A4 - Researcher Development in a teaching-led institution

Day 1 at 14:45 - Whilst Sheffield Hallam is a teaching-led institution, it is actively research-engaged and around 28% of staff undertake research. The majority of its research funding comes from commercial, public and third sector contracts, and European awards, rather than research councils. The University is however strongly committed to producing excellent research and believes in investing in developing a capable, confident, recognised and valued community of researchers. Unlike many other institutions, Sheffield Hallam has been largely unaffected by the Roberts' funding curve. Investment in researcher development over the last decade has therefore been incremental and sustainable. The institution's researcher development drivers are internal - its commitment to increasing the quality and quantity of research outputs and to facilitating career satisfaction of researchers for reasons of retention and recruitment. Strand - All Researchers (practice).
Day Day 1
Session A
Start time 14:45
Strand All Researchers (practice)
Code A4
Presenters Dr Keith Fildes - Researcher Development Adviser, Sheffield Hallam University

The workshop covered:

Building institutional capacity for researchers' professional development to maintain research excellence; sustainable practice to support researcher skills, professional and career development.

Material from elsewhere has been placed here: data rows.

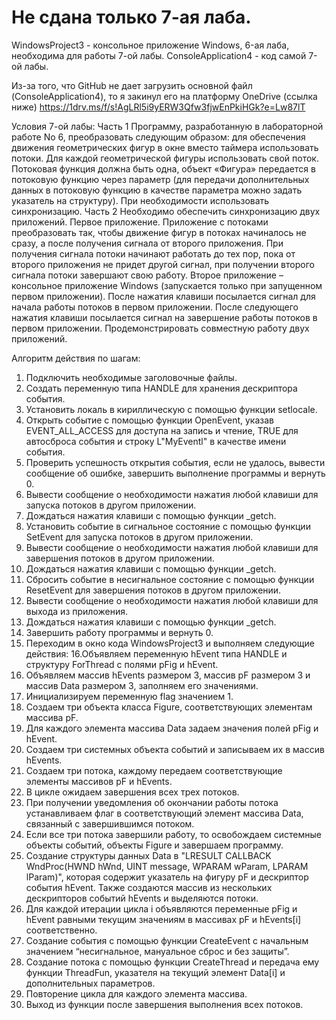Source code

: # Не сдана только 7-ая лаба.

WindowsProject3 - консольное приложение Windows, 6-ая лаба, необходима для работы 7-ой лабы.
ConsoleApplication4 - код самой 7-ой лабы.

Из-за того, что GitHub не дает загрузить основной файл (ConsoleApplication4), то я закинул его на платформу OneDrive (ссылка ниже)
https://1drv.ms/f/s!AgLRl5i9yERW3Qfw3fjwEnPkiHGk?e=Lw87lT

Условия 7-ой лабы:
Часть 1
Программу, разработанную в лабораторной работе No 6, преобразовать
следующим образом: для обеспечения движения геометрических фигур в окне
вместо таймера использовать потоки. Для каждой геометрической фигуры
использовать свой поток. Потоковая функция должна быть одна, объект
«Фигура» передается в потоковую функцию через параметр (для передачи
дополнительных данных в потоковую функцию в качестве параметра можно
задать указатель на структуру). При необходимости использовать
синхронизацию.
Часть 2
Необходимо обеспечить синхронизацию двух приложений.
Первое приложение. Приложение с потоками преобразовать так, чтобы
движение фигур в потоках начиналось не сразу, а после получения сигнала от
второго приложения. При получения сигнала потоки начинают работать до тех
пор, пока от второго приложения не придет другой сигнал, при получении
второго сигнала потоки завершают свою работу.
Второе приложение – консольное приложение Windows (запускается
только при запущенном первом приложении). После нажатия клавиши
посылается сигнал для начала работы потоков в первом приложении. После
следующего нажатия клавиши посылается сигнал на завершение работы потоков
в первом приложении.
Продемонстрировать совместную работу двух приложений.

Алгоритм действия по шагам:
1. Подключить необходимые заголовочные файлы.
2. Создать переменную типа HANDLE для хранения дескриптора события.
3. Установить локаль в кириллическую с помощью функции setlocale.
4. Открыть событие с помощью функции OpenEvent, указав EVENT_ALL_ACCESS для доступа на запись и чтение, TRUE для автосброса события и строку L"MyEventl" в качестве имени события.
5. Проверить успешность открытия события, если не удалось, вывести сообщение об ошибке, завершить выполнение программы и вернуть 0.
6. Вывести сообщение о необходимости нажатия любой клавиши для запуска потоков в другом приложении.
7. Дождаться нажатия клавиши с помощью функции _getch.
8. Установить событие в сигнальное состояние с помощью функции SetEvent для запуска потоков в другом приложении.
9. Вывести сообщение о необходимости нажатия любой клавиши для завершения потоков в другом приложении.
10. Дождаться нажатия клавиши с помощью функции _getch.
11. Сбросить событие в несигнальное состояние с помощью функции ResetEvent для завершения потоков в другом приложении.
12. Вывести сообщение о необходимости нажатия любой клавиши для выхода из приложения.
13. Дождаться нажатия клавиши с помощью функции _getch.
14. Завершить работу программы и вернуть 0.
15. Переходим в окно кода WindowsProject3 и выполняем следующие действия:
16.Объявляем переменную hEvent типа HANDLE и структуру ForThread с полями pFig и hEvent.
17. Объявляем массив hEvents размером 3, массив pF размером 3 и массив Data размером 3, заполняем его значениями.
18. Инициализируем переменную flag значением 1.
19. Создаем три объекта класса Figure, соответствующих элементам массива pF.
20. Для каждого элемента массива Data задаем значения полей pFig и hEvent.
21. Создаем три системных объекта событий и записываем их в массив hEvents.
22. Создаем три потока, каждому передаем соответствующие элементы массивов pF и hEvents.
23. В цикле ожидаем завершения всех трех потоков.
24. При получении уведомления об окончании работы потока устанавливаем флаг в соответствующий элемент массива Data, связанный с завершившимся потоком.
25. Если все три потока завершили работу, то освобождаем системные объекты событий, объекты Figure и завершаем программу.
26. Создание структуры данных Data в "LRESULT CALLBACK WndProc(HWND hWnd, UINT message, WPARAM wParam, LPARAM lParam)", которая содержит указатель на фигуру pF и дескриптор события hEvent. Также создаются массив из нескольких дескрипторов событий hEvents и выделяются потоки. 
27. Для каждой итерации цикла i объявляются переменные pFig и hEvent равными текущим значениям в массивах pF и hEvents[i] соответственно. 
28. Создание события с помощью функции CreateEvent с начальным значением “несигнальное, мануальное сброс и без защиты”. 
29. Создание потока с помощью функции CreateThread и передача ему функции ThreadFun, указателя на текущий элемент Data[i] и дополнительных параметров.
30. Повторение цикла для каждого элемента массива. 
31. Выход из функции после завершения выполнения всех потоков.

  • commercial pressures on researchers (income over outputs)
  • lack of internal recognition/prestige and less clear progression pathways
  • a 'brain drain' to teaching-only roles.


  • high level of career satisfaction
  • engaged, capable and agile researchers
  • professionalised PGRs.


  • a needs-based and individually-tailored researcher development programme
  • integration with learning and teaching CPD provision
  • building a research community.

Workshop outcomes:


  • developed a greater awareness of the challenges facing both researchers and developers in teaching-led institutions
  • explored creative approaches to developing researchers in less traditional environments.


Information, practice sharing and whole-group conversation. Participants were encouraged to bring examples from their own institution to the discussion.